This is a follow-up to my earlier question about how to locate a compare a particular attribute between two text files.
Thanks to the accepted answer I got together below code which works (on my system) on smaller data sets:
library(tidyverse, data.table)
con1 <- file("file1.csv", open = "r")
con2 <- file("file2.csv", open = "r")
file1 <- select(read.csv(con1, sep = "|", fill = F, colClasses = "character"),
PROFILE.ID, USERID)
setDT(file1)
file2 <- select(read.csv(con2, sep = "|", fill = F, colClasses = "character"),
PROFILE.ID, USERID)
setDT(file2)
full_join(file1, file2, by = "USERID") %>%
filter(is.na(PROFILE.ID.x) | is.na(PROFILE.ID.y) |
PROFILE.ID.x != PROFILE.ID.y)
close(con1)
close(con2)
The problem:
When R starts processing the full_join function, it eventually stops with the error cannot allocate vector of size 557.6 Mb
.
The environment: This is a 64-bit R v.3.6.2 on a Windows 10 OS and memory.limit() returns 16222. I don't have any other objects loaded in R except what is loaded by above code.

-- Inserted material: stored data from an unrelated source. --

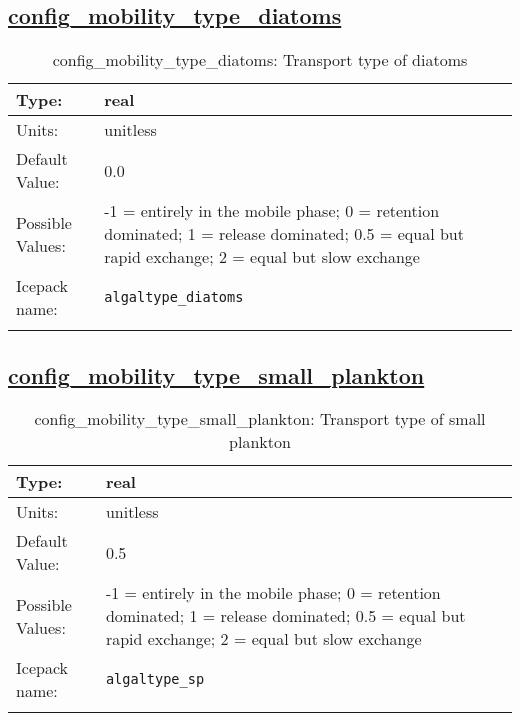 \subsection[config\_mobility\_type\_diatoms]{\hyperref[sec:nm_tab_biogeochemistry]{config\_mobility\_type\_diatoms}}
\label{subsec:nm_sec_config_mobility_type_diatoms}
\begin{center}
\begin{longtable}{| p{2.0in} || p{4.0in} |}
    \hline
    Type: & real \\
    \hline
    Units: & \si{unitless} \\
    \hline
    Default Value: & 0.0 \\
    \hline
    Possible Values: & -1 = entirely in the mobile phase; 0 = retention dominated; 1 = release dominated; 0.5 = equal but rapid exchange; 2 = equal but slow exchange \\
    \hline
    Icepack name: & \verb+algaltype_diatoms+ \\
    \hline
    \caption{config\_mobility\_type\_diatoms: Transport type of diatoms}
\end{longtable}
\end{center}
\subsection[config\_mobility\_type\_small\_plankton]{\hyperref[sec:nm_tab_biogeochemistry]{config\_mobility\_type\_small\_plankton}}
\label{subsec:nm_sec_config_mobility_type_small_plankton}
\begin{center}
\begin{longtable}{| p{2.0in} || p{4.0in} |}
    \hline
    Type: & real \\
    \hline
    Units: & \si{unitless} \\
    \hline
    Default Value: & 0.5 \\
    \hline
    Possible Values: & -1 = entirely in the mobile phase; 0 = retention dominated; 1 = release dominated; 0.5 = equal but rapid exchange; 2 = equal but slow exchange \\
    \hline
    Icepack name: & \verb+algaltype_sp+ \\
    \hline
    \caption{config\_mobility\_type\_small\_plankton: Transport type of small plankton}
\end{longtable}
\end{center}
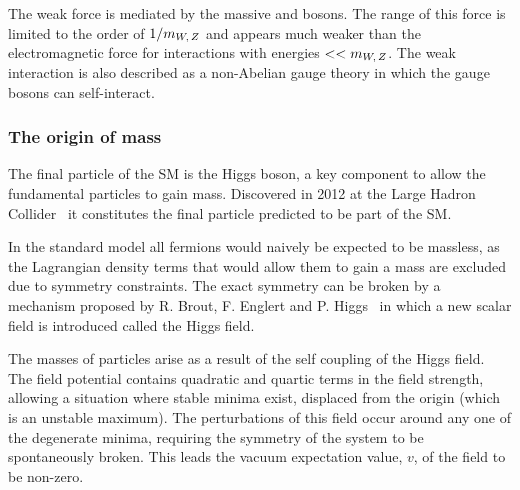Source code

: The weak force is mediated by the massive \Wpm and \Z bosons. The range of this force is limited to the order of $1/m_{{W},\,{Z}}$ and appears much weaker than the electromagnetic force for interactions with energies $<< m_{{W},\,{Z}}$. The weak interaction is also described as a non-Abelian gauge theory in which the gauge bosons can self-interact. 



\subsubsection{The origin of mass}
The final particle of the SM is the Higgs boson, a key component to allow the fundamental particles to gain mass. Discovered in 2012 at the Large Hadron Collider~\cite{Aad:2012tfa,Chatrchyan:2012xdj} it constitutes the final particle predicted to be part of the SM. 

In the standard model all fermions would naively be expected to be massless, as the Lagrangian density terms that would allow them to gain a mass are excluded due to symmetry constraints. The exact symmetry can be broken by a mechanism proposed by R. Brout, F. Englert and P. Higgs~\cite{PhysRevLett.13.508,PhysRevLett.13.321} in which a new scalar field is introduced called the Higgs field. 

The masses of particles arise as a result of the self coupling of the Higgs field. The field potential contains quadratic and quartic terms in the field strength, allowing a situation where stable minima exist, displaced from the origin (which is an unstable maximum). The perturbations of this field occur around any one of the degenerate minima, requiring the symmetry of the system to be spontaneously broken. This leads the vacuum expectation value, $v$, of the field to be non-zero.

Probable cause: The problem probably comes from that the two CSV files have about 120K rows and 83 columns each.
What I have tried so far but without resolving the issue:
- Included the use of the select() function to remove the unnecessary columns.
- Included the use of data.table and setDT() to convert the data frames to data tables.
- Closed all apps that have a visible UI (Outlook, Google Chrome, Excel, etc).
Regardless of what I have tried the error always refers to "557.6 Mb". I cannot add more RAM to this machine at the moment as it is a company laptop.
Question: Is there a way to load the files in chunks or some other way (in re-writing the code) to get around the error?